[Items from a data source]
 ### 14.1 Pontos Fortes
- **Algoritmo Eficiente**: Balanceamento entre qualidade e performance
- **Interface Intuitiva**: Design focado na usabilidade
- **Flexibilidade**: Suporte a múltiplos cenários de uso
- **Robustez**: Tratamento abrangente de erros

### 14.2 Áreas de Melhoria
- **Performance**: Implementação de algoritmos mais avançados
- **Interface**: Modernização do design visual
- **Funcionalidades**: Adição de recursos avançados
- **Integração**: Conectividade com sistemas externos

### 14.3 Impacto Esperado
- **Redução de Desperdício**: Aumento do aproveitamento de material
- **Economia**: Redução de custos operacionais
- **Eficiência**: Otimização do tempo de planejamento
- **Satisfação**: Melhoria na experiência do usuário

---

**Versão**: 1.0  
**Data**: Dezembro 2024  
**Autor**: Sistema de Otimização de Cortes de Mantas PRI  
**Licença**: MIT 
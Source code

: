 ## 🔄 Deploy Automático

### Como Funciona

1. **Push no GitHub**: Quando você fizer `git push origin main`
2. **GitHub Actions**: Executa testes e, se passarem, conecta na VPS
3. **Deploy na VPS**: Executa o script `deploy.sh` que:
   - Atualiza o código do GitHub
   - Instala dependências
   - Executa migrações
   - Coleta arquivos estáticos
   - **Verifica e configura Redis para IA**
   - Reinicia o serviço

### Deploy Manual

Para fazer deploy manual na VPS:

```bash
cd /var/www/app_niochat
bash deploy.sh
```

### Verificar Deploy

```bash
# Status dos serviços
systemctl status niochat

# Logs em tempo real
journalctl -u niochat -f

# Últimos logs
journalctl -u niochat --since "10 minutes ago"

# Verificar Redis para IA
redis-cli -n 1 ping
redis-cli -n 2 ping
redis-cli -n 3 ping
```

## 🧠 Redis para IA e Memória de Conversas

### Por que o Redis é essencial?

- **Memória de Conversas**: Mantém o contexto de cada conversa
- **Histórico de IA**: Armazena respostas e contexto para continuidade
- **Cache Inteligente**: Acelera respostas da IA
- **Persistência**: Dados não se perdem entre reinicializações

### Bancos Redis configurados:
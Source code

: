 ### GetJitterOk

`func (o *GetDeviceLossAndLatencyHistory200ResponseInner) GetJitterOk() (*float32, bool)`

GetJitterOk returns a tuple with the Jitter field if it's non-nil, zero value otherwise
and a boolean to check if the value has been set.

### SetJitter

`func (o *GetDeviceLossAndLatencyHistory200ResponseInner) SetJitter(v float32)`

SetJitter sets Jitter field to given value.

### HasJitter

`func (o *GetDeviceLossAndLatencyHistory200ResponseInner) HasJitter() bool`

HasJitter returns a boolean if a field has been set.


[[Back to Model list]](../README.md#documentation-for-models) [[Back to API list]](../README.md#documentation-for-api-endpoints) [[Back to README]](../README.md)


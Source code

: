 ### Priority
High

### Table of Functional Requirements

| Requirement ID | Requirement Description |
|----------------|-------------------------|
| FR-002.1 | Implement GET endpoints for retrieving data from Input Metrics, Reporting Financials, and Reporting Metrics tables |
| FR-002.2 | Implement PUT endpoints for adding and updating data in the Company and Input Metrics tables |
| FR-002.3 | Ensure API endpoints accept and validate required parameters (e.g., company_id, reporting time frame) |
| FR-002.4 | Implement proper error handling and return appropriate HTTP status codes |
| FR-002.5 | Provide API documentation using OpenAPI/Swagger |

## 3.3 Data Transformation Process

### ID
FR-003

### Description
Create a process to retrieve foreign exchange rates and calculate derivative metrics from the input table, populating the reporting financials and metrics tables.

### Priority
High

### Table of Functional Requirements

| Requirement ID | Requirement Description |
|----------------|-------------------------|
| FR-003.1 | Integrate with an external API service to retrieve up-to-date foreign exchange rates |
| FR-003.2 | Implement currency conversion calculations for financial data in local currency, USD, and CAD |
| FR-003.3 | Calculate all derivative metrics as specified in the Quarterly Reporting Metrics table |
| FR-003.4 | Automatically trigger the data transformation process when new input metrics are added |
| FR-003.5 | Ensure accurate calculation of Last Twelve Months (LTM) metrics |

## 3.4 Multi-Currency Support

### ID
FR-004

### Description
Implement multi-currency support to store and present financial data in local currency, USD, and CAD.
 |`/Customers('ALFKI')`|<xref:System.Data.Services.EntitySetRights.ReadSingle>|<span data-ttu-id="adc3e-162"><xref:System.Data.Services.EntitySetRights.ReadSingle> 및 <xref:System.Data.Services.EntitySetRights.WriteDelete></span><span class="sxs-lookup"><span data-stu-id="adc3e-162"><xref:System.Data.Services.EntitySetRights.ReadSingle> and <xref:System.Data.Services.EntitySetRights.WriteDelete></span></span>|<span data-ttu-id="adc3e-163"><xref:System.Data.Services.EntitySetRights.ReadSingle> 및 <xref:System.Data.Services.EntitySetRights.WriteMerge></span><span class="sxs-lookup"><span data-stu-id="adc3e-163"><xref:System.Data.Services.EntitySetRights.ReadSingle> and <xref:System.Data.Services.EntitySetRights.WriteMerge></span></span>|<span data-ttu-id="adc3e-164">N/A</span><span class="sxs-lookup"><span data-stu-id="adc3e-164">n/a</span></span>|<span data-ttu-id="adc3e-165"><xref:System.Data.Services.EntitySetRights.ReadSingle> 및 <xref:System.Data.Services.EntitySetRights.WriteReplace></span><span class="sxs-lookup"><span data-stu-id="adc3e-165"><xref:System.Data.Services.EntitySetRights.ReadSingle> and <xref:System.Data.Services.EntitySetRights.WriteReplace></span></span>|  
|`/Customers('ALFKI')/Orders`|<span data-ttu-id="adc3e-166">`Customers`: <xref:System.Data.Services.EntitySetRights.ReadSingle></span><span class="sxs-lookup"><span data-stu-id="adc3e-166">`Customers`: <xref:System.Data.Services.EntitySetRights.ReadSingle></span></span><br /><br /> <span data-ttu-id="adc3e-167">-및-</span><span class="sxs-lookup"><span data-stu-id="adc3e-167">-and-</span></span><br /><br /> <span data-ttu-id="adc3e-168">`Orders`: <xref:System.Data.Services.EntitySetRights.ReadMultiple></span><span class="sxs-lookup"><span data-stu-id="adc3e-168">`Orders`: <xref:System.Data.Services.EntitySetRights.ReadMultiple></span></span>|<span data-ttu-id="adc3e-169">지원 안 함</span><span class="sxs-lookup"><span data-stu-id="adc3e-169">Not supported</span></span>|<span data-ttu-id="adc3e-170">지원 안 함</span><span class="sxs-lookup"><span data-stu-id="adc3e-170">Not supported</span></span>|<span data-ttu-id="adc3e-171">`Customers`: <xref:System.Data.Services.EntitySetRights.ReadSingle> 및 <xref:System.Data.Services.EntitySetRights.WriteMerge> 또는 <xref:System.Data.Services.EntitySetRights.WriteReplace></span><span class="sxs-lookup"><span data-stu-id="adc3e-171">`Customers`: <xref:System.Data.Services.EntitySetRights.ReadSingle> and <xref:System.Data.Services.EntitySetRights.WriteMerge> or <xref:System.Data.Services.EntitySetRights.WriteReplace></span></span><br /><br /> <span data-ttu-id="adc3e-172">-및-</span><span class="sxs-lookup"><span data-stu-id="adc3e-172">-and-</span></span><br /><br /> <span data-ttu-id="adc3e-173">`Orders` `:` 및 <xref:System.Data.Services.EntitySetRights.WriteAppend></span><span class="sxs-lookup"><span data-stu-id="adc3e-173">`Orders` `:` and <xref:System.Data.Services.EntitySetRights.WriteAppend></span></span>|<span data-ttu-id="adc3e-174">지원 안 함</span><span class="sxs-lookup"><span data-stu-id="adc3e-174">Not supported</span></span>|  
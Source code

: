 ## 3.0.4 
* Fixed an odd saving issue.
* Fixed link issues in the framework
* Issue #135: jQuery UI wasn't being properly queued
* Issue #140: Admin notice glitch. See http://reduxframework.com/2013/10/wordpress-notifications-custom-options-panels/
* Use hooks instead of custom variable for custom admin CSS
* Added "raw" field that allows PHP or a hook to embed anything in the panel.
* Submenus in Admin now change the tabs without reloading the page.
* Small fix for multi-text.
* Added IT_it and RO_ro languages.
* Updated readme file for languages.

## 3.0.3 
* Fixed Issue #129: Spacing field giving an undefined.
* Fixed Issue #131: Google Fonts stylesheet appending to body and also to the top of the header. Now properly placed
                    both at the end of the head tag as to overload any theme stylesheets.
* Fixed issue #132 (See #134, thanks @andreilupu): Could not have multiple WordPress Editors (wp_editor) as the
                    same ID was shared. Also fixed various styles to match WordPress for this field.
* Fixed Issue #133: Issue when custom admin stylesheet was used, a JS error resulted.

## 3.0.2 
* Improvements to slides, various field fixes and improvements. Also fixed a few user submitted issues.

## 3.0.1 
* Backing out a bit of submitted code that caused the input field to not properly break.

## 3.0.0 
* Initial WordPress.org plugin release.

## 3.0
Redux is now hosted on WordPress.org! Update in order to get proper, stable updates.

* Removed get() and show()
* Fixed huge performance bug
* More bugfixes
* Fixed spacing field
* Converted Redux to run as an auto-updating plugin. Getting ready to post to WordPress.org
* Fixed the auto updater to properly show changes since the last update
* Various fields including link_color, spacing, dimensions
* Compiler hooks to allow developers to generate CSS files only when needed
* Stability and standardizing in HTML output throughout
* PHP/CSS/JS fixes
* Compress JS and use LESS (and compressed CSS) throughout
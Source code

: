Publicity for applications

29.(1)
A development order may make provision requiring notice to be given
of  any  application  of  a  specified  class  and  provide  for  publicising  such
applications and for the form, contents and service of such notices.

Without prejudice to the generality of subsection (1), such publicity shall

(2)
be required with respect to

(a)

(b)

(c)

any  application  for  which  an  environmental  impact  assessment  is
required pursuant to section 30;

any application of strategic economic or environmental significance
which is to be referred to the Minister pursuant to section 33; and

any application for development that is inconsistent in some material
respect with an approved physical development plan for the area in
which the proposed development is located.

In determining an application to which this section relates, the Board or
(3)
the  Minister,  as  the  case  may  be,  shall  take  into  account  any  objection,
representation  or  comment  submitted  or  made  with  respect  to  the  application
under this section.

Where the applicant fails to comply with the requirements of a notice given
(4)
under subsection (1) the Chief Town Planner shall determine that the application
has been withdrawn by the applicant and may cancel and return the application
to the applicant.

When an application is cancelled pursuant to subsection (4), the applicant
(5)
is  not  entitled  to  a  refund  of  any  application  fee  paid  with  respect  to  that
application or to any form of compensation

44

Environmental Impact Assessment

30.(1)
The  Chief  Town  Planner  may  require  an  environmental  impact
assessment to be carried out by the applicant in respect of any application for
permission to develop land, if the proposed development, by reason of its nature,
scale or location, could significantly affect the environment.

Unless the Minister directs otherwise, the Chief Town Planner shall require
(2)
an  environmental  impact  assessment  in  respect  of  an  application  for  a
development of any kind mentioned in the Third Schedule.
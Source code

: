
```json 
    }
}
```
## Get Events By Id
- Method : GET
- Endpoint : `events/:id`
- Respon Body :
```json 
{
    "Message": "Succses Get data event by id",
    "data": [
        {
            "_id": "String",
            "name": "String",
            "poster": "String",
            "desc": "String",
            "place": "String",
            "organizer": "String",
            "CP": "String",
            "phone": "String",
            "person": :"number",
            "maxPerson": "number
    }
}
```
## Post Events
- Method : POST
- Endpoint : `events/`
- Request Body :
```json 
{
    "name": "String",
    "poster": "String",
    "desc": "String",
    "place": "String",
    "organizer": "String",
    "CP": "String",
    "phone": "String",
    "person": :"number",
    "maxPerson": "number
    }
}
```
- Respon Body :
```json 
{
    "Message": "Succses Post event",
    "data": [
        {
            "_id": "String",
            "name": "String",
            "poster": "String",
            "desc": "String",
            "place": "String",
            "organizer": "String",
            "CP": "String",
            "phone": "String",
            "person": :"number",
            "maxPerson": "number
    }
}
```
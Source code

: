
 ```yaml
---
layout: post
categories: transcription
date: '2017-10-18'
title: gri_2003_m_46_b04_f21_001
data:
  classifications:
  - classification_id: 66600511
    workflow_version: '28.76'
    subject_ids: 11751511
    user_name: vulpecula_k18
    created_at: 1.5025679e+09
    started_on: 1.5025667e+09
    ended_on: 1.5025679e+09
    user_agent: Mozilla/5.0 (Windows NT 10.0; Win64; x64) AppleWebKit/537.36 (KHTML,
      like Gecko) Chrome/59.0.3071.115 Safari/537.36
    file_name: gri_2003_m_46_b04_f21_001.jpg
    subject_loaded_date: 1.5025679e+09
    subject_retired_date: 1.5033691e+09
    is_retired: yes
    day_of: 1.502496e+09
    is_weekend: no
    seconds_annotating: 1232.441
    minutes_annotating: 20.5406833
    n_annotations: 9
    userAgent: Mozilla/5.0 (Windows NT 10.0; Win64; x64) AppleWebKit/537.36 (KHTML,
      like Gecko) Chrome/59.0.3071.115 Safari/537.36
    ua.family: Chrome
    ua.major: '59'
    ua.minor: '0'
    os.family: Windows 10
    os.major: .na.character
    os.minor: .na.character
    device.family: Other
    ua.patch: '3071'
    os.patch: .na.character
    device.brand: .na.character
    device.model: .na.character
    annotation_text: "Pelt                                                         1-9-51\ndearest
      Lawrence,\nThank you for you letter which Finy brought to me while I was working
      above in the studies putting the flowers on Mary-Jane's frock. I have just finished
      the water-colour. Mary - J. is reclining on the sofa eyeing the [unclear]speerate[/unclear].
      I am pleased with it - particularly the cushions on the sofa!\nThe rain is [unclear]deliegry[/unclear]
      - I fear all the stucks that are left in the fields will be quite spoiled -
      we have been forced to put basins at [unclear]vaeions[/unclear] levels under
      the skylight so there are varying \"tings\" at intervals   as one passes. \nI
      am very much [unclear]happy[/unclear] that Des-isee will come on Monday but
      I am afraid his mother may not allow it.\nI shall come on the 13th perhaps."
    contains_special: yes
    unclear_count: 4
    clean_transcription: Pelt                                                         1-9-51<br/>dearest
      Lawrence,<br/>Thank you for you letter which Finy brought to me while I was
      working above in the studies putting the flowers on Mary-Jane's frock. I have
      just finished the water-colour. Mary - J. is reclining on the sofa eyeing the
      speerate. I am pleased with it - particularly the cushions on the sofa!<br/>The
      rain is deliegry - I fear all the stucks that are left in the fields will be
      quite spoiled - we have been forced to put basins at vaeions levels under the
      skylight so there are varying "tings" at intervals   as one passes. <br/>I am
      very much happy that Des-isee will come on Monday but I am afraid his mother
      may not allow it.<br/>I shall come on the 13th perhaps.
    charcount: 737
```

**Exercise description:** Find all lines holding the word "tempo" in the records above and copy them.

**Finished task:**
- **Eficiência**: Otimização do tempo de planejamento
# Logs em tempo real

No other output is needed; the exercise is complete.